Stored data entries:
■ ■ ■
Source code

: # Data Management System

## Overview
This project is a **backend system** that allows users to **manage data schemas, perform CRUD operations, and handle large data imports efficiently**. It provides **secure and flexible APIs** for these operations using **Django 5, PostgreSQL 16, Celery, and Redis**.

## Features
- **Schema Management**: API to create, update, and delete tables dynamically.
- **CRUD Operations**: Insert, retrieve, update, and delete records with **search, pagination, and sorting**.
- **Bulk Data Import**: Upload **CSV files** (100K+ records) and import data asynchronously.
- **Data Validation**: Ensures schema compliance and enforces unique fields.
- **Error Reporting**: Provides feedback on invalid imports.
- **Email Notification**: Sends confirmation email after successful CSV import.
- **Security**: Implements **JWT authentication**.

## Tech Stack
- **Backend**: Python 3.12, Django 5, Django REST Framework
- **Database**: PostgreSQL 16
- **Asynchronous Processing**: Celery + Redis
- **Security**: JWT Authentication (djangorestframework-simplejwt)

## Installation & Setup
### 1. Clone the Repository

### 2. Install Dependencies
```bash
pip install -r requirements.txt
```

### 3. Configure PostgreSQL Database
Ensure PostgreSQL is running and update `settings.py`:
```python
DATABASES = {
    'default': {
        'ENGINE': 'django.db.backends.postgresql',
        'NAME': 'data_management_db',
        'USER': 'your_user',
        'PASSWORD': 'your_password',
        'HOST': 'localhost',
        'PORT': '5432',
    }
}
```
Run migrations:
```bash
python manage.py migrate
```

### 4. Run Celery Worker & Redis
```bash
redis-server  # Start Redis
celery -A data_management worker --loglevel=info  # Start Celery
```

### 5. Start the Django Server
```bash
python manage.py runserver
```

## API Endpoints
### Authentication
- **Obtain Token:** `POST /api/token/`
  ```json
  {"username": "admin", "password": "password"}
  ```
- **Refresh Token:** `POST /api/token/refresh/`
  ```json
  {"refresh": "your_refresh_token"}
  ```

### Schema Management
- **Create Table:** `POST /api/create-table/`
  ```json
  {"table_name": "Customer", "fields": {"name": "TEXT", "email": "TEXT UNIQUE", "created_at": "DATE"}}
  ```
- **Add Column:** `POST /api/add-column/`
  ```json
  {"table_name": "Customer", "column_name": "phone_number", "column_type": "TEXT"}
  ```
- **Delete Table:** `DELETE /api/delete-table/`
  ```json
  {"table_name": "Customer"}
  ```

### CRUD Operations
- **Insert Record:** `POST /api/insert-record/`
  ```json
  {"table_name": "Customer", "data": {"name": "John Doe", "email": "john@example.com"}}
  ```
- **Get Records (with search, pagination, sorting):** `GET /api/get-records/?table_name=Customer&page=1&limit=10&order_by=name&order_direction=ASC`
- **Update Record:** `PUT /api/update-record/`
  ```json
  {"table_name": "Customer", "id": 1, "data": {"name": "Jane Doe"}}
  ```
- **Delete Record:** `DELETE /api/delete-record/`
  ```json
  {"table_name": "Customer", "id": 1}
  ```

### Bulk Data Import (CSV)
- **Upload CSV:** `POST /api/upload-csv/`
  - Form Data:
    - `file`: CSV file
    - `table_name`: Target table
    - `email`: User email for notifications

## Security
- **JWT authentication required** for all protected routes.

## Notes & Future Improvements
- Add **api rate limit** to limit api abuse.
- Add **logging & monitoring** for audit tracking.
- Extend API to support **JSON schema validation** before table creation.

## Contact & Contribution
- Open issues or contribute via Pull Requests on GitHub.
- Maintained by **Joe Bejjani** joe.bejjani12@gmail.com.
■ ■ ■
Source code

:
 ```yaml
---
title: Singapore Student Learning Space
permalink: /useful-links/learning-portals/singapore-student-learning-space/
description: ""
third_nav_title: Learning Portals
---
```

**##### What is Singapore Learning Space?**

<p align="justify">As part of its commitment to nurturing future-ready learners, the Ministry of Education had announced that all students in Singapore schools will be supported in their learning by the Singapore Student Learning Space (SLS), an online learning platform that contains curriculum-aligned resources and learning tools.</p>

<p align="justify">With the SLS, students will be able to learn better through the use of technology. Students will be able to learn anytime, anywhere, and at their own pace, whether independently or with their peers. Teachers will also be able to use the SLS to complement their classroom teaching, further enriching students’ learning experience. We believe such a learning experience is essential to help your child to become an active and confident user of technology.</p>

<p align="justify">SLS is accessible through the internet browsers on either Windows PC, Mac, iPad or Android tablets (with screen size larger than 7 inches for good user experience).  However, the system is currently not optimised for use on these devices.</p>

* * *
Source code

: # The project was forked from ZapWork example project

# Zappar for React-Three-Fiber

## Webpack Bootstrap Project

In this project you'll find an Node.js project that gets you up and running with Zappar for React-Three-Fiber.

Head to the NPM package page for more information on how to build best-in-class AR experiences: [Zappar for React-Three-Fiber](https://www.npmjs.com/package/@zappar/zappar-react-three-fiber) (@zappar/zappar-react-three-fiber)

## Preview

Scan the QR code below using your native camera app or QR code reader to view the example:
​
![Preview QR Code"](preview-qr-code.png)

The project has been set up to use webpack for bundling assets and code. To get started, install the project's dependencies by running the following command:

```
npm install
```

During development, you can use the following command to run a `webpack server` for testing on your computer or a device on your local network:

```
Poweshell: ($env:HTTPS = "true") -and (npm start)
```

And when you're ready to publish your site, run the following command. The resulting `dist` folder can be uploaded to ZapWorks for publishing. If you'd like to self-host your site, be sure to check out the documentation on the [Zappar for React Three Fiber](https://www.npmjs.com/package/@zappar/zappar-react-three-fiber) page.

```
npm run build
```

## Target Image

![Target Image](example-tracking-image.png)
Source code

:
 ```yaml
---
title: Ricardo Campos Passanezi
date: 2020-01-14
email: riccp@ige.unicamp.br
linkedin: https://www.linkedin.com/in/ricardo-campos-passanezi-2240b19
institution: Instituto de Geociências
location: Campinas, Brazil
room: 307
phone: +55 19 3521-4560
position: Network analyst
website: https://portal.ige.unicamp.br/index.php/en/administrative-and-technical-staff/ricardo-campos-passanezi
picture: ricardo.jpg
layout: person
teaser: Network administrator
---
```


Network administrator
■ ■ ■
▶ [Exercise objective] All lines above with "npmjs" in them should be returned.

▶ [Solution below]
Head to the NPM package page for more information on how to build best-in-class AR experiences: [Zappar for React-Three-Fiber](https://www.npmjs.com/package/@zappar/zappar-react-three-fiber) (@zappar/zappar-react-three-fiber)
And when you're ready to publish your site, run the following command. The resulting `dist` folder can be uploaded to ZapWorks for publishing. If you'd like to self-host your site, be sure to check out the documentation on the [Zappar for React Three Fiber](https://www.npmjs.com/package/@zappar/zappar-react-three-fiber) page.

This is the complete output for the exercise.